Il y a 75 ans, le 13 septembre 1944, Nicolas Beaurieux de Roclenge-sur-Geer sauvait la Ville de Maestricht de la destruction. J’ai raconté longuement son exploit dans le livre que j’ai publié en 2016 sous le titre : « Septembre 1944 – Un résistant belge sauve la Ville de Maestricht de la destruction ».

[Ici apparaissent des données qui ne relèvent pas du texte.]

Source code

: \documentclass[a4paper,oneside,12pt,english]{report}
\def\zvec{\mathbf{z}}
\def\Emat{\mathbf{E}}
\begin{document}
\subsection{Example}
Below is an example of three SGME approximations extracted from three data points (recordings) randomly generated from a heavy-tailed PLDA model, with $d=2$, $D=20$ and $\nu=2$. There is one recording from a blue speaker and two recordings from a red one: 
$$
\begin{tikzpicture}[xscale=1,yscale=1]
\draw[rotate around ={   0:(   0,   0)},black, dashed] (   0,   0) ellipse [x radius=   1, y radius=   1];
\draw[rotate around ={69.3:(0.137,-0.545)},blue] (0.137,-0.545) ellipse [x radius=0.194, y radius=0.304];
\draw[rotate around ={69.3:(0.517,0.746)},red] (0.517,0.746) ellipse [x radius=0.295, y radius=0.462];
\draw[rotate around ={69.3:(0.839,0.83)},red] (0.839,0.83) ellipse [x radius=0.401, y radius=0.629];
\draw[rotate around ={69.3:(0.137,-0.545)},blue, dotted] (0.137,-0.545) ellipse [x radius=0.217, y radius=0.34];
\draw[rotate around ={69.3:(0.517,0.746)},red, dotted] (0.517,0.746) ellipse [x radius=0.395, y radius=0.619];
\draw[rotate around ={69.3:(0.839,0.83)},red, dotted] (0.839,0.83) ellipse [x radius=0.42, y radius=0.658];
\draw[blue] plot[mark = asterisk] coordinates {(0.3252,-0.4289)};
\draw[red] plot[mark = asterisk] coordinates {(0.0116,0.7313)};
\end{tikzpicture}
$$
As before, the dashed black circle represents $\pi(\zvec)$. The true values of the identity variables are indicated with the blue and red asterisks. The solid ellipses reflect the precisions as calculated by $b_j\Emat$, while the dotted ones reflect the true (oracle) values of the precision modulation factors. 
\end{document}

En voici brièvement les faits.

Le 12 septembre 1944 à 14h30, des officiers américains se présentent au domicile de Nicolas. Ils sont à la recherche d’un volontaire pour porter un message de la plus haute importance au bourgmestre de Maestricht. Nicolas Beaurieux accepte d’accomplir cette dangereuse mission. Après bien des péripéties, il arrive en première ligne à l’écluse de Lanaye. Un gradé américain tente alors de convaincre Nicolas de renoncer à sa mission. Mais Nicolas s’obstine. Dans la nuit, il rampe au milieu des Allemands après avoir dû poignarder un guetteur ennemi. Un moment pris de panique, il adresse au ciel une ultime prière et se souvient alors qu’il a en poche un brassard allemand. Il le passe au bras, rampe encore, puis se lève et marche résolument vers la ville après avoir traversé, sur une passerelle, le canal Liège-Maestricht. Un batelier lui communique alors fort heureusement l’adresse du bourgmestre f. f. Après avoir franchi audacieusement un poste allemand, il se présente Lenculenstraat chez E. Kersten et lui tend le message. Celui-ci est particulièrement menaçant pour la ville. Le Général américain HOBBS demande au bourgmestre de prendre contact avec les Allemands pour qu’ils évacuent la ville pour 7 heures au plus tard, sans quoi celle-ci sera détruite par l’aviation alliée et l’artillerie américaine. Il reste moins de 3 heures avant l’expiration du délai… Tandis que Nicolas reprend la route de Lanaye sous un feu nourri de l’ennemi. E. KERSTEN convoque chez lui un comité de crise. Ni l’ancien bourgmestre, ni les anciens échevins ne se portent volontaires… Entre-temps, Nicolas a rejoint miraculeusement les Américains à l’écluse de Lanaye. Mis au courant par radio, le Général Hobbs accorde un sursis à la ville, sursis que va mettre à profit E. Kersten pour prévenir ses concitoyens du grave danger qui les menace, il fait sonner toutes les cloches de la ville et mugir toutes les sirènes. S’imaginant que la ville entière se soulève, comme Paris s’est soulevée 3 semaines plus tôt, les Allemands fuient dans le plus grand désordre. Maestricht est sauvée.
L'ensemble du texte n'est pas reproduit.